Exercise directions: Each line containing the string "enumerate" should be copied out of the entries.

Saved entries
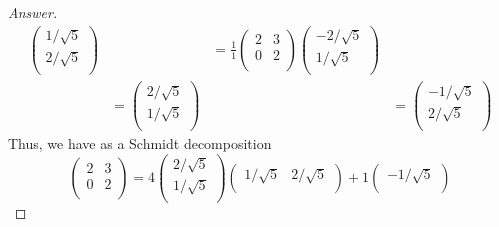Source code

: \documentclass[../psets.tex]{subfiles}
\begin{document}
\begin{enumerate}[label={\textbf{3.\arabic*.}}]
\begin{proof}[Answer]
\begin{align*}
            \begin{pmatrix}
                1/\sqrt{5}\\
                2/\sqrt{5}\\
            \end{pmatrix}&
                &= \frac{1}{1}
                \begin{pmatrix}
                    2 & 3\\
                    0 & 2\\
                \end{pmatrix}
                \begin{pmatrix}
                    -2/\sqrt{5}\\
                    1/\sqrt{5}\\
                \end{pmatrix}\\
            &=
            \begin{pmatrix}
                2/\sqrt{5}\\
                1/\sqrt{5}\\
            \end{pmatrix}&
                &=
                \begin{pmatrix}
                    -1/\sqrt{5}\\
                    2/\sqrt{5}\\
                \end{pmatrix}
        \end{align*}
        Thus, we have as a Schmidt decomposition
        \begin{equation*}
            \begin{pmatrix}
                2 & 3\\
                0 & 2\\
            \end{pmatrix}
            = 4
            \begin{pmatrix}
                2/\sqrt{5}\\
                1/\sqrt{5}\\
            \end{pmatrix}
            \begin{pmatrix}
                1/\sqrt{5} & 2/\sqrt{5}\\
            \end{pmatrix}
            +1
            \begin{pmatrix}
                -1/\sqrt{5}\\

\end{pmatrix}
\end{equation*}
\end{proof}
\end{enumerate}
\end{document}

Result of the exercise:
\begin{enumerate}[label={\textbf{3.\arabic*.}}]
\end{enumerate}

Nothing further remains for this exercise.